## WHAT THE TASK ASKS
From the listing below, output only the lines starting at the line that has "with Pie chart." and ending at the line that has "Electronics: 14.2 million+", exactly as they appear, ends included.

## GIVEN DATA
# # # #

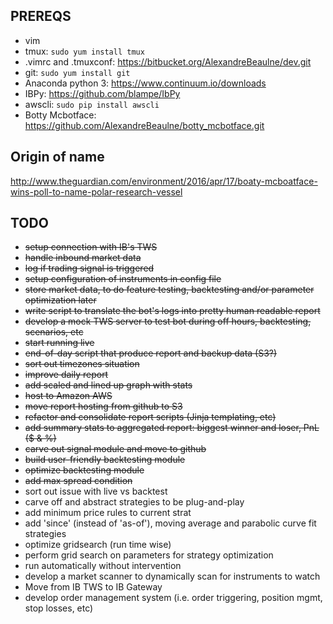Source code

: 
## PREREQS

* vim
* tmux: `sudo yum install tmux`
* .vimrc and .tmuxconf: https://bitbucket.org/AlexandreBeaulne/dev.git
* git: `sudo yum install git`
* Anaconda python 3: https://www.continuum.io/downloads
* IBPy: https://github.com/blampe/IbPy
* awscli: `sudo pip install awscli`
* Botty Mcbotface: https://github.com/AlexandreBeaulne/botty_mcbotface.git

## Origin of name

http://www.theguardian.com/environment/2016/apr/17/boaty-mcboatface-wins-poll-to-name-polar-research-vessel

## TODO
* ~~setup connection with IB's TWS~~
* ~~handle inbound market data~~
* ~~log if trading signal is triggered~~
* ~~setup configuration of instruments in config file~~
* ~~store market data, to do feature testing, backtesting and/or parameter optimization later~~
* ~~write script to translate the bot's logs into pretty human readable report~~
* ~~develop a mock TWS server to test bot during off hours, backtesting, scenarios, etc~~
* ~~start running live~~
* ~~end-of-day script that produce report and backup data (S3?)~~
* ~~sort out timezones situation~~
* ~~improve daily report~~
* ~~add scaled and lined up graph with stats~~
* ~~host to Amazon AWS~~
* ~~move report hosting from github to S3~~
* ~~refactor and consolidate report scripts (Jinja templating, etc)~~
* ~~add summary stats to aggregated report: biggest winner and loser, PnL ($ & %)~~
* ~~carve out signal module and move to github~~
* ~~build user-friendly backtesting module~~
* ~~optimize backtesting module~~
* ~~add max spread condition~~
* sort out issue with live vs backtest
* carve off and abstract strategies to be plug-and-play
* add minimum price rules to current strat
* add 'since' (instead of 'as-of'), moving average and parabolic curve fit strategies
* optimize gridsearch (run time wise)
* perform grid search on parameters for strategy optimization
* run automatically without intervention
* develop a market scanner to dynamically scan for instruments to watch
* Move from IB TWS to IB Gateway
* develop order management system (i.e. order triggering, position mgmt, stop losses, etc)


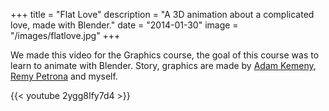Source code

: +++
title = "Flat Love"
description = "A 3D animation about a complicated love, made with Blender."
date = "2014-01-30"
image = "/images/flatlove.jpg"
+++

We made this video for the Graphics course, the goal of this course was to learn to animate with Blender.
Story, graphics are made by [Adam Kemeny](http://adamk.net/), [Remy Petrona](https://portfolio.cr.utwente.nl/student/remypetrona/) and myself.

{{< youtube 2ygg8Ify7d4 >}}
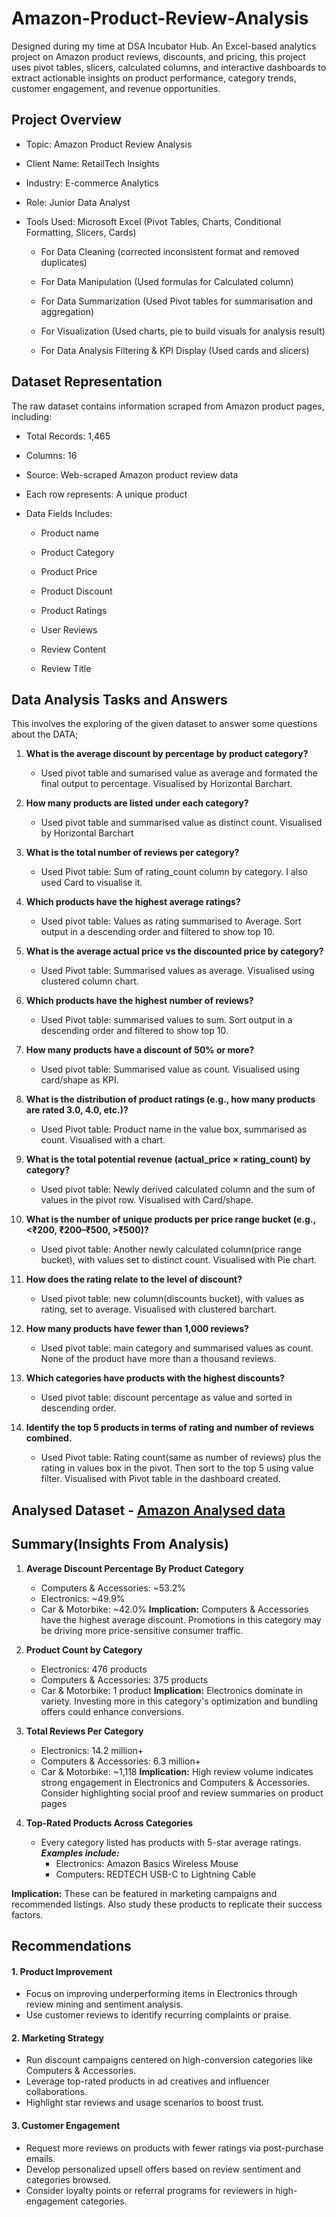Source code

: # Amazon-Product-Review-Analysis
Designed during my time at DSA Incubator Hub. An Excel-based analytics project on Amazon product reviews, discounts, and pricing, this project uses pivot tables, slicers, calculated columns, and interactive dashboards to extract actionable insights on product performance, category trends, customer engagement, and revenue opportunities.

## Project Overview

+ Topic: Amazon Product Review Analysis

+ Client Name: RetailTech Insights

+ Industry: E-commerce Analytics

+ Role: Junior Data Analyst

+ Tools Used: Microsoft Excel (Pivot Tables, Charts, Conditional Formatting, Slicers, Cards)

  + For Data Cleaning (corrected inconsistent format and removed duplicates)

  + For Data Manipulation (Used formulas for Calculated column)

  + For Data Summarization (Used Pivot tables for summarisation and aggregation)

  + For Visualization (Used charts, pie to build visuals for analysis result)

  + For Data Analysis Filtering & KPI Display (Used cards and slicers)
 
## Dataset Representation

The raw dataset contains information scraped from Amazon product pages, including:

+ Total Records: 1,465

+ Columns: 16

+ Source: Web-scraped Amazon product review data

+ Each row represents: A unique product

+ Data Fields Includes:

  + Product name

  + Product Category

  + Product Price

  + Product Discount

  + Product Ratings

  + User Reviews

  + Review Content

  + Review Title

## Data Analysis Tasks and Answers

This involves the exploring of the given dataset to answer some questions about the DATA;

1. **What is the average discount by percentage by product category?**
    + Used pivot table and sumarised value as average and formated the final output to percentage. Visualised by Horizontal Barchart.

2. **How many products are listed under each category?**
    + Used pivot table and summarised value as distinct count. Visualised by Horizontal Barchart

3. **What is the total number of reviews per category?**
    + Used Pivot table: Sum of rating_count column by category. I also used Card to visualise it.

4. **Which products have the highest average ratings?**
    + Used pivot table: Values as rating summarised to Average. Sort output in a descending order and filtered to show top 10.

5. **What is the average actual price vs the discounted price by category?**
    + Used Pivot table: Summarised values as average. Visualised using clustered column chart.

6. **Which products have the highest number of reviews?**
    + Used Pivot table: summarised values to sum. Sort output in a descending order and filtered to show top 10.

7. **How many products have a discount of 50% or more?**
     + Used pivot table: Summarised value as count. Visualised using card/shape as KPI.

8. **What is the distribution of product ratings (e.g., how many products are rated 3.0, 4.0, etc.)?**
    + Used Pivot table: Product name in the value box, summarised as count. Visualised with a chart.

9. **What is the total potential revenue (actual_price × rating_count) by category?**
    + Used pivot table: Newly derived calculated column and the sum of values in the pivot row. Visualised with Card/shape.

10. **What is the number of unique products per price range bucket (e.g., <₹200, ₹200–₹500, >₹500)?**
    + Used pivot table: Another newly calculated column(price range bucket), with values set to distinct count. Visualised with Pie chart.

11. **How does the rating relate to the level of discount?**
    + Used pivot table: new column(discounts bucket), with values as rating, set to average. Visualised with clustered barchart.

12. **How many products have fewer than 1,000 reviews?**
    + Used pivot table: main category and summarised values as count. None of the product have more than a thousand reviews.

13. **Which categories have products with the highest discounts?**
    + Used pivot table: discount percentage as value and sorted in descending order.

14. **Identify the top 5 products in terms of rating and number of reviews combined.**
    + Used Pivot table: Rating count(same as number of reviews) plus the rating in values box in the pivot. Then sort to the top 5 using value filter. Visualised with Pivot table in the dashboard created.
   
## Analysed Dataset - [Amazon Analysed data](https://github.com/bumoh/Amazon-Product-Review-Analysis/blob/main/My%20Amazon%20second%20work.xlsx)

## Summary(Insights From Analysis)

1. **Average Discount Percentage By Product Category**
    + Computers & Accessories: ~53.2%
    + Electronics: ~49.9%
    + Car & Motorbike: ~42.0%
**Implication:** Computers & Accessories have the highest average discount. Promotions in this category may be driving more price-sensitive consumer traffic.

2. **Product Count by Category**
    + Electronics: 476 products
    + Computers & Accessories: 375 products
    + Car & Motorbike: 1 product
**Implication:** Electronics dominate in variety. Investing more in this category's optimization and bundling offers could enhance conversions.

3. **Total Reviews Per Category**
    + Electronics: 14.2 million+
    + Computers & Accessories: 6.3 million+
    + Car & Motorbike: ~1,118
**Implication:** High review volume indicates strong engagement in Electronics and Computers & Accessories. Consider highlighting social proof and review summaries on product pages

4. **Top-Rated Products Across Categories**
    + Every category listed has products with 5-star average ratings. ***Examples include:***
        + Electronics: Amazon Basics Wireless Mouse
        + Computers: REDTECH USB-C to Lightning Cable

**Implication:** These can be featured in marketing campaigns and recommended listings. Also study these products to replicate their success factors.

## Recommendations

#### 1. **Product Improvement**

  + Focus on improving underperforming items in Electronics through review mining and sentiment analysis.
  + Use customer reviews to identify recurring complaints or praise.

#### 2. **Marketing Strategy**

  + Run discount campaigns centered on high-conversion categories like Computers & Accessories.
  + Leverage top-rated products in ad creatives and influencer collaborations.
  + Highlight star reviews and usage scenarios to boost trust.

#### 3. **Customer Engagement**

  + Request more reviews on products with fewer ratings via post-purchase emails.
  + Develop personalized upsell offers based on review sentiment and categories browsed.
  + Consider loyalty points or referral programs for reviewers in high-engagement categories.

# # # #

## PROBLEM SOLUTION
    + Used pivot table: Another newly calculated column(price range bucket), with values set to distinct count. Visualised with Pie chart.

11. **How does the rating relate to the level of discount?**
    + Used pivot table: new column(discounts bucket), with values as rating, set to average. Visualised with clustered barchart.

12. **How many products have fewer than 1,000 reviews?**
    + Used pivot table: main category and summarised values as count. None of the product have more than a thousand reviews.

13. **Which categories have products with the highest discounts?**
    + Used pivot table: discount percentage as value and sorted in descending order.

14. **Identify the top 5 products in terms of rating and number of reviews combined.**
    + Used Pivot table: Rating count(same as number of reviews) plus the rating in values box in the pivot. Then sort to the top 5 using value filter. Visualised with Pivot table in the dashboard created.
   
## Analysed Dataset - [Amazon Analysed data](https://github.com/bumoh/Amazon-Product-Review-Analysis/blob/main/My%20Amazon%20second%20work.xlsx)

## Summary(Insights From Analysis)

1. **Average Discount Percentage By Product Category**
    + Computers & Accessories: ~53.2%
    + Electronics: ~49.9%
    + Car & Motorbike: ~42.0%
**Implication:** Computers & Accessories have the highest average discount. Promotions in this category may be driving more price-sensitive consumer traffic.

2. **Product Count by Category**
    + Electronics: 476 products
    + Computers & Accessories: 375 products
    + Car & Motorbike: 1 product
**Implication:** Electronics dominate in variety. Investing more in this category's optimization and bundling offers could enhance conversions.

3. **Total Reviews Per Category**
    + Electronics: 14.2 million+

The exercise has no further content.